After the disintegration of Old Great Bulgaria the first-born son of Koubrat, Bayan, remained in ,,the land of the forefathers" and pledged to pay tax to the Hazars. The second son of Koubrat Kotrag settled with the Bulgarians under his rule in the territories along the middle reaches of the River Volga. The third son Khan Asparouh (680 - 601) crossed the rivers Dnepar and Dnestar and settled north of the Danube, in the region of Ongal (today's Romania), which was protected with a ditch and an embankment and the inner part was surrounded by a wooden fortification. From here he undertook attacks on Byzantine territories.
A union for joint action against Byzantium was concluded in the end of the 70s between the united Slavic tribes in the region between the Danube and the Balkan Mountains and Asparouh's Bulgarians. Alarmed, the Emperor of Byzantium Constantine IV organized a march against the Bulgarians by land and sea. In the battle of Ongle in 680 Khan Asparouh, in union with the local Slavic tribes, won a great victory. Following the retreating Byzantines, he crossed the Danube, conquered the lands up to the Balkan Mountains and in the summer of 681 forced the Byzantine Emperor to sign a peace treaty.
Byzantium recognized the new state and pledged to pay yearly tax to the Bulgarian Khan.
This is how the first ,,barbarian" state formation on the Balkans was born, one of the earliest European mediaeval states on the Balkan Peninsula - the Bulgarian khanate of the Lower Danube. In the northeast the Bulgarian khanate reached up to the River Dnepar, in the west - to the gorge of the Danube called Zhelezni vrata, in the south the natural frontier were the Balkan Mountains. The Khan's residence Plyuska (Pliska) became the capital town. According to the treaty, the Bulgarians received territory to settle down. Slavs and Bulgarians kept their internal independence. The Bulgarians were responsible for the military organization of the new union state and their ruler Khan Asparouh in practice possessed the whole power.
After the death of Khan Asparouh, who fell in battle with the Hazars c. 700 - 701, the power passed into the hands of his son Khan Tervel (701 - 721).
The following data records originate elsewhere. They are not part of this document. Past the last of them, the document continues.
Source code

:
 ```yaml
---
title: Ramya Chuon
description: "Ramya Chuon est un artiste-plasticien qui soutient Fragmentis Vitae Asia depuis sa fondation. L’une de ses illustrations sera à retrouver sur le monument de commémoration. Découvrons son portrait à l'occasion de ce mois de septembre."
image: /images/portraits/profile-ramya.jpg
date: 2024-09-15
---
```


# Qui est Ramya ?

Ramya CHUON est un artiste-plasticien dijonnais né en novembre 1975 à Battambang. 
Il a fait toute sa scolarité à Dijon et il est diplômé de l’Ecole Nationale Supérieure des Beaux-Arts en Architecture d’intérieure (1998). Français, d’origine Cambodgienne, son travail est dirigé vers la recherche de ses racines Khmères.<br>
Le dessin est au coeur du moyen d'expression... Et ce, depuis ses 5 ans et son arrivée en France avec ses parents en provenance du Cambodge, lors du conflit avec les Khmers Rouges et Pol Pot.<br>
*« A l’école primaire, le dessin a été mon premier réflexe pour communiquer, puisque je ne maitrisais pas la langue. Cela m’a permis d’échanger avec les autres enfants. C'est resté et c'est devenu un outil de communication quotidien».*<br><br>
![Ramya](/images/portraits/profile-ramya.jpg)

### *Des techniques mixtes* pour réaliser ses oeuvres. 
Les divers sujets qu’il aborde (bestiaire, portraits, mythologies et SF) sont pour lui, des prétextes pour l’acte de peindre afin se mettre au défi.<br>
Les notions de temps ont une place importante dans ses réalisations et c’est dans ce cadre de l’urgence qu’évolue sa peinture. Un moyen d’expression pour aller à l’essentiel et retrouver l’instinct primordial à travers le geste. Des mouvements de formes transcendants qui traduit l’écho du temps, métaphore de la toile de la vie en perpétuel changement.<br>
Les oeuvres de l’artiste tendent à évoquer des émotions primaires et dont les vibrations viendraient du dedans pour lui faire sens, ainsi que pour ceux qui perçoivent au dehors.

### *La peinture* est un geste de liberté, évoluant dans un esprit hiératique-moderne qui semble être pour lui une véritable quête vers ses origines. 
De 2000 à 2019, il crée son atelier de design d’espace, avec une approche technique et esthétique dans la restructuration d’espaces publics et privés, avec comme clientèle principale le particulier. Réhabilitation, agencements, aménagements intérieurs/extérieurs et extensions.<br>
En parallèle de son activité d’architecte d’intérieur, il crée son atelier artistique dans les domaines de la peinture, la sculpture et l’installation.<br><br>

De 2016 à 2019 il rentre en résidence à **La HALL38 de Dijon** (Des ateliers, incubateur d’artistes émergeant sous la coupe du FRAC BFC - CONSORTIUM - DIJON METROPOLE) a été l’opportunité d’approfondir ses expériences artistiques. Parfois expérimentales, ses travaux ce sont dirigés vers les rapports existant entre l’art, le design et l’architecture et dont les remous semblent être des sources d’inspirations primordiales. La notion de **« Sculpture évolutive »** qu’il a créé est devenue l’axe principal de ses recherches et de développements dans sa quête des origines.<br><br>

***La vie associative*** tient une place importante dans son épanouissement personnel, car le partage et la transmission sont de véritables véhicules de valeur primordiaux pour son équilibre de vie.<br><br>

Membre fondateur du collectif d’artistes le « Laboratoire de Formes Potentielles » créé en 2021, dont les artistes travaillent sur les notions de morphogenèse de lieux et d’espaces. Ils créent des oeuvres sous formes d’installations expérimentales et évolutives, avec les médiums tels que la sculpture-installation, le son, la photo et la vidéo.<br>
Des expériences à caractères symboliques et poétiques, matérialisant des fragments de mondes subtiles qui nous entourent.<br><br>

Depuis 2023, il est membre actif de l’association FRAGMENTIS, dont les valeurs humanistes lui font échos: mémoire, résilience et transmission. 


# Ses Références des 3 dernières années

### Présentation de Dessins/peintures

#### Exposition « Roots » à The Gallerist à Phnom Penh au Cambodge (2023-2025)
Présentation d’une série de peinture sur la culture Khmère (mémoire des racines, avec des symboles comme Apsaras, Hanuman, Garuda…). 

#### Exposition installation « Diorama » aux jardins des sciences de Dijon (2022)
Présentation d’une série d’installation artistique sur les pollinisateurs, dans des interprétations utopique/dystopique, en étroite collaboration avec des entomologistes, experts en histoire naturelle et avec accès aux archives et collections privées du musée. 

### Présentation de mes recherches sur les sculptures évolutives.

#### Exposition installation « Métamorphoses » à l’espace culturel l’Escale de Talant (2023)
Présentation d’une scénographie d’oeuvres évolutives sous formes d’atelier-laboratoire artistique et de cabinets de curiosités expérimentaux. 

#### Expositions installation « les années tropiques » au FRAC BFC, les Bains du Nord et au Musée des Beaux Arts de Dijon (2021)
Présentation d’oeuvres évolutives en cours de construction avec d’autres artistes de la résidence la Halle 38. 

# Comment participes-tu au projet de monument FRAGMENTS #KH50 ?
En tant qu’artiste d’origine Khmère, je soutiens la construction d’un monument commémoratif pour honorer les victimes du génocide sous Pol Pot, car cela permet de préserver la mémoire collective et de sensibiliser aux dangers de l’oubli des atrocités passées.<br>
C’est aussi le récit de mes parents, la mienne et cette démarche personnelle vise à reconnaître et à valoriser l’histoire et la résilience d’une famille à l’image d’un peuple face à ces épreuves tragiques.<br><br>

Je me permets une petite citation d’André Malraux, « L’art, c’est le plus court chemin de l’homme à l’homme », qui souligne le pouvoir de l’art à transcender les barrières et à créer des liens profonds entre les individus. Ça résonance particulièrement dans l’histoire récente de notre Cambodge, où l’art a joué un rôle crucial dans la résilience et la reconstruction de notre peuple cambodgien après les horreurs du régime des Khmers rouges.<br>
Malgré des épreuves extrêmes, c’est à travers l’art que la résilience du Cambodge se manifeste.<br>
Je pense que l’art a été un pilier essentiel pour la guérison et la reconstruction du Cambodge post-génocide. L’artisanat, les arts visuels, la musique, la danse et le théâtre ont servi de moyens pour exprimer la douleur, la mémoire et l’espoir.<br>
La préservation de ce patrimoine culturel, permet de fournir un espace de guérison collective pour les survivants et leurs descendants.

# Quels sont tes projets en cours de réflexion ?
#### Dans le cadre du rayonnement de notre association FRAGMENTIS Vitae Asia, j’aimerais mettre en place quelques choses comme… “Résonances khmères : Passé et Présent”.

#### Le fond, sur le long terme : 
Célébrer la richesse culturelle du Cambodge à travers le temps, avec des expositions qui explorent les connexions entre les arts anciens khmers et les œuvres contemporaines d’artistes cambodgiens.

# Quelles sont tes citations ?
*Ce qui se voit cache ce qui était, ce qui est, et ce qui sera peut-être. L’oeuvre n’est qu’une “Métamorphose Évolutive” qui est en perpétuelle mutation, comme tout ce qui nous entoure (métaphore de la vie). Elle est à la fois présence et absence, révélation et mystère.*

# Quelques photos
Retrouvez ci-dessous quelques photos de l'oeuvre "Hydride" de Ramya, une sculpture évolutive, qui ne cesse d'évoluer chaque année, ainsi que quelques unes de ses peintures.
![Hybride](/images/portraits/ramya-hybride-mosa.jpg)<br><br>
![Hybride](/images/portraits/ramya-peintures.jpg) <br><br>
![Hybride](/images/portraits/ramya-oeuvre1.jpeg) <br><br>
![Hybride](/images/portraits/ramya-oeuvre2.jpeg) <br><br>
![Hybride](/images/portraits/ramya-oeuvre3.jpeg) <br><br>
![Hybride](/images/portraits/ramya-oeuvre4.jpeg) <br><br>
In 705 he helped the Emperor of Byzantium Justinian II to be reinstated in the throne of Constantinople. To repay him, the Emperor bestowed on the Bulgarian ruler the title of Caesar and gave him the Zagore region (between the Eastern Balkan Mountains, Strandzha and the Black Sea). This was the first territorial expansion of the Bulgarian khanate south of the Balkans. Pressed by the Arabs in the east, Byzantium agreed in 716 to conclude a peace treaty with the Bulgarian khanate. This was the first treaty between two states in mediaeval Europe. In the capital of Byzantium was set up a special market-place for Bulgarian goods. Byzantium pledged to pay yearly tax to the Bulgarian ruler.
In 717 - 718 the Bulgarian army drove back the Arabs, lying in siege round the capital of Byzantium. In this way not only Byzantium but the whole of Europe was saved from the Arab Muslims in the Middle Ages.